Ai, for example, is introducing the QVC line of multi-stage depressed-collector (MSDC) transmitters available in three-stage or five-stage tubes. Part of the Quantum lineup, it retains many of the original features found in the Quantum roster, despite a potential problem with space constraints.
"The first thing we did was get rid of the crowbar circuit because the Quantum family step-start switch doesn't require it," explains Ai National Sales Manager Mark Polovick. "We have no crowbar in any of our digital products, which are water-cooled and offer 60% efficiency in the five-stage version and 55-plus% efficiency in the three-stage."
The decision to go with a water-cooled system came about when options like oil or Glycol showed problems. A dual-loop system is mounted on the wall outside the transmitter so that water runs through the coil on one side while, on the other, Glycol runs through the loop. Polovick says that allows the Glycol to stay outside the transmitter while still removing any worries of freezing.

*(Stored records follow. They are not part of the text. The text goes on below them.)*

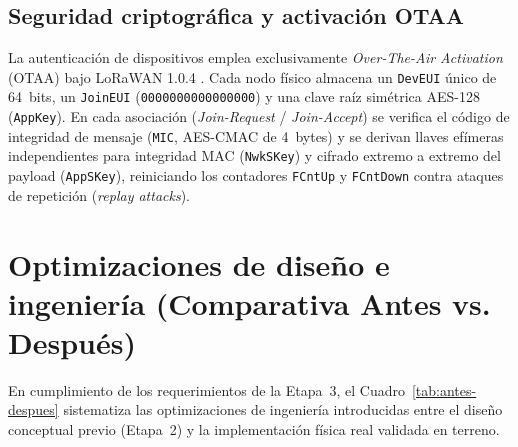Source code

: \documentclass[12pt,oneside,openany,spanish,oldfontcommands]{memoir}
\begin{document}
\subsection{Seguridad criptográfica y activación OTAA}

La autenticación de dispositivos emplea exclusivamente \textit{Over-The-Air Activation} (OTAA) bajo
LoRaWAN 1.0.4 \parencite{lorawan1_0_4}. Cada nodo físico almacena un \texttt{DevEUI} único de
64~bits, un \texttt{JoinEUI} (\texttt{0000000000000000}) y una clave raíz simétrica AES-128
(\texttt{AppKey}). En cada asociación (\textit{Join-Request} / \textit{Join-Accept}) se verifica el
código de integridad de mensaje (\texttt{MIC}, AES-CMAC de 4~bytes) y se derivan llaves efímeras
independientes para integridad MAC (\texttt{NwkSKey}) y cifrado extremo a extremo del payload
(\texttt{AppSKey}), reiniciando los contadores \texttt{FCntUp} y \texttt{FCntDown} contra ataques de
repetición (\textit{replay attacks}).

\section{Optimizaciones de diseño e ingeniería (Comparativa Antes vs. Después)}\label{sec:optimizaciones-diseno}

En cumplimiento de los requerimientos de la Etapa~3, el Cuadro~\ref{tab:antes-despues} sistematiza
las optimizaciones de ingeniería introducidas entre el diseño conceptual previo (Etapa~2) y la
implementación física real validada en terreno.
\end{document}
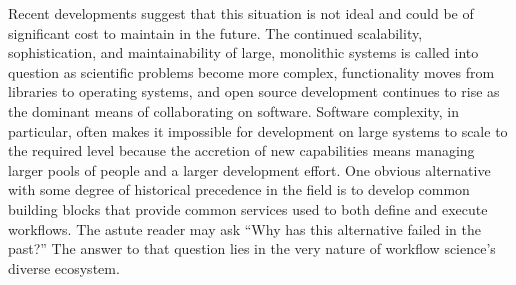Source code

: Recent developments suggest that this situation is not ideal and could be
of significant cost to maintain in the future. The continued scalability,
sophistication, and maintainability of large, monolithic systems is called into
question as scientific problems become more complex, functionality moves from
libraries to operating systems, and open source development continues to rise
as the dominant means of collaborating on software. Software complexity, in
particular, often makes it impossible for development on large systems to scale
to the required level because the accretion of new capabilities means managing
larger pools of people and a larger development effort. One obvious
alternative with some degree of historical precedence in the field is to
develop common building blocks that provide common services used to both define
and execute workflows. The astute reader may ask ``Why has this alternative
failed in the past?'' The answer to that question lies in the very nature of
workflow science's diverse ecosystem. 

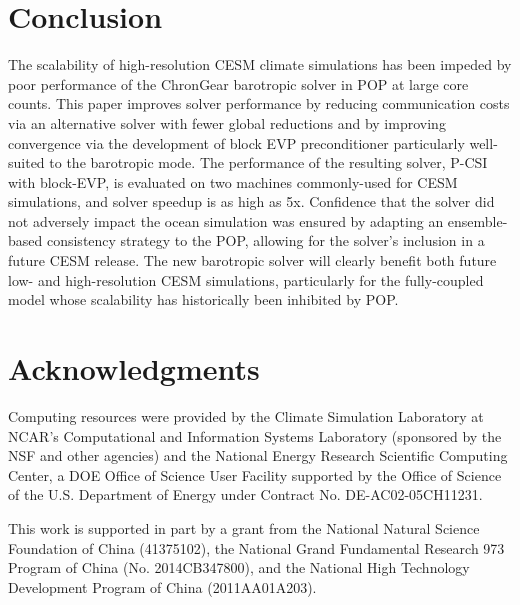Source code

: \documentclass{sig-alternate-05-2015}
\begin{document}
\section{Conclusion} \label{se:conc}

The scalability of high-resolution CESM climate simulations has been
impeded by poor performance of the ChronGear barotropic solver in POP at
large core counts.  This paper improves solver performance by
reducing communication costs via an alternative solver with fewer
global reductions and by improving convergence via the development of
block EVP preconditioner particularly well-suited to the barotropic
mode.  The performance of the resulting solver, P-CSI with block-EVP,
is evaluated on two machines commonly-used for CESM simulations, and
solver speedup is as high as 5x.  Confidence that the solver did
not adversely impact the ocean simulation was ensured by adapting an
ensemble-based consistency strategy to the POP, allowing for the solver's
inclusion in a future CESM release.  The new barotropic solver
will clearly benefit both future low- and high-resolution CESM simulations,
particularly for the fully-coupled model whose scalability has historically been inhibited
by POP.







\section{Acknowledgments}
Computing resources were provided by the Climate
Simulation Laboratory at NCAR's Computational and Information Systems
Laboratory (sponsored by the NSF and other
agencies) and the National Energy Research Scientific Computing
Center, a DOE Office of Science User Facility supported by the Office
of Science of the U.S. Department of Energy under Contract
No. DE-AC02-05CH11231.

This work is supported in part by a grant from the National Natural Science Foundation
of China (41375102), the National Grand Fundamental Research 973 Program of China (No. 2014CB347800), and the National High Technology Development Program of China
(2011AA01A203).
\end{document}

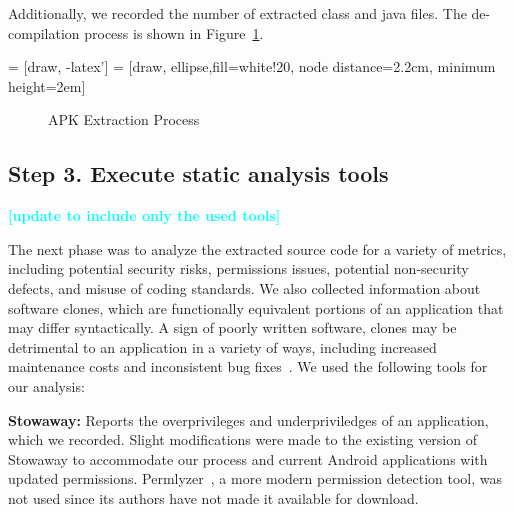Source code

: \documentclass[conference]{IEEEtran}
\newcommand{\todo}[1]{\textcolor{cyan}{\textbf{[#1]}}}
\begin{document}
Additionally, we recorded the number of extracted class and java files. The de-compilation process is shown in Figure~\ref{fig:extractionprocess}.




 = [draw, -latex']
 = [draw, ellipse,fill=white!20, node distance=2.2cm,
    minimum height=2em]

	\begin{figure}[h]
	\begin{center}
\label{fig:extractionprocess}
\caption{APK Extraction Process}
\end{center}
\end{figure}


\subsection{Step 3. Execute static analysis tools}
\label{sec: analysis}

\todo{update to include only the used tools}

The next phase was to analyze the extracted source code for a variety of metrics, including potential security risks, permissions issues, potential non-security defects, and misuse of coding standards. We also collected information about software clones, which are functionally equivalent portions of an application that may differ syntactically. A sign of poorly written software, clones may be detrimental to an application in a variety of ways, including increased maintenance costs and inconsistent bug fixes~\cite{Roy:2009:CEC:1530898.1531101}. We used the following tools for our analysis:

 \textbf{Stowaway\cite{Felt:2011:APD:2046707.2046779}:} Reports the overprivileges and underpriviledges of an application, which we recorded. Slight modifications were made to the existing version of Stowaway to accommodate our process and current Android applications with updated permissions. Permlyzer~\cite{6698893}, a more modern permission detection tool, was not used since its authors have not made it available for download.
\end{document}
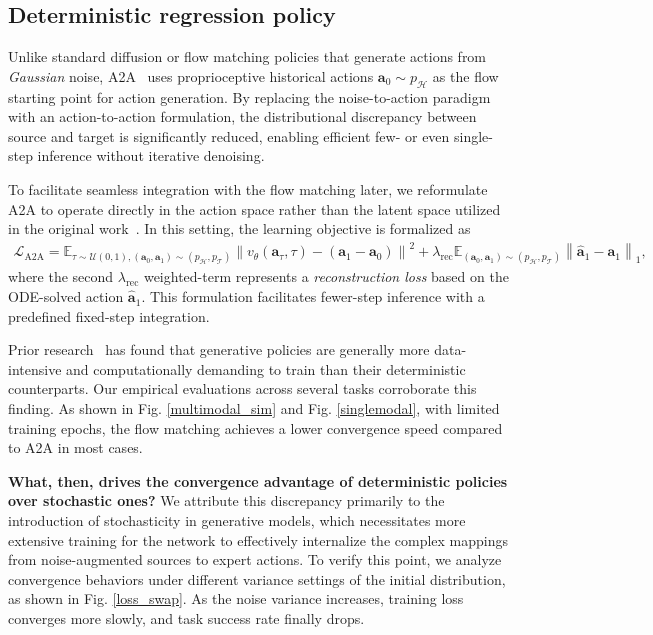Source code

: \subsection{Deterministic regression policy}

Unlike standard diffusion or flow matching policies that generate actions from \textit{Gaussian} noise, A2A~\citep{jia2026action} uses proprioceptive historical actions $\mathbf{a}_{0} \sim p_\mathcal{H}$ as the flow starting point for action generation. By replacing the noise-to-action paradigm with an action-to-action formulation, the distributional discrepancy between source and target is significantly reduced, enabling efficient few- or even single-step inference without iterative denoising. 

To facilitate seamless integration with the flow matching later, we reformulate A2A to operate directly in the action space rather than the latent space utilized in the original work~\citep{jia2026action}. In this setting, the learning objective is formalized as 
\begin{equation}
\begin{aligned}
    \mathcal{L}_{\mathrm{A2A}} = \mathbb{E}_{\tau\sim \mathcal{U}(0,1), (\mathbf{a}_0, \mathbf{a}_1) \sim(p_\mathcal{H}, p_\mathcal{T})} \left\| v_\theta(\mathbf{a}_\tau, \tau) - (\mathbf{a}_1 - \mathbf{a}_0) \right\|^2 
    + \lambda_{\text{rec}} \mathbb{E}_{(\mathbf{a}_0, \mathbf{a}_1) \sim(p_\mathcal{H}, p_\mathcal{T})} \left\| \hat{\mathbf{a}}_1 - \mathbf{a}_1 \right\|_1,
    \label{eq:a2a_loss}
\end{aligned}
\end{equation}
where the second $\lambda_{\text{rec}}$ weighted-term represents a \textit{reconstruction loss} based on the ODE-solved action $\hat{\mathbf{a}}_1$. This formulation facilitates fewer-step inference with a predefined fixed-step integration.

Prior research~\citep{dp, pan2025much, jia2026action} has found that generative policies are generally more data-intensive and computationally demanding to train than their deterministic counterparts. Our empirical evaluations across several tasks corroborate this finding. As shown in Fig. \ref{multimodal_sim} and Fig. \ref{singlemodal}, with limited training epochs, the flow matching achieves a lower convergence speed compared to A2A in most cases. 


\textbf{What, then, drives the convergence advantage of deterministic policies over stochastic ones?} We attribute this discrepancy primarily to the introduction of stochasticity in generative models, which necessitates more extensive training for the network to effectively internalize the complex mappings from noise-augmented sources to expert actions. To verify this point, we analyze convergence behaviors under different variance settings of the initial distribution, as shown in Fig. \ref{loss_swap}. As the noise variance increases, training loss converges more slowly, and task success rate finally drops.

"In order for the water inside the transmitter to freeze, it would have to be off for hours and hours," he says. "Plus, when water gets heated, it just boils while tube manufacturers have told of us of instances where the oil will burn."
Polovick says that, when Ai realized the efficiency gains possible with depressed collectors for DTV transmission, it decided to build an NTSC model as well.
Also introducing an MSDC transmitter is Thales. The company says the DCX Paragon MSDC IOT digital transmitter has efficiency up to two times a conventional IOT and four times that of a solid-state transmitter, resulting in cost savings of 50% to 75%. The company says that translates into power bills of up to 50% to 75% less than conventional products sold for digital transmission today.
On the low-power side, Thales will show its Affinity, available in both ATSC and DVB versions.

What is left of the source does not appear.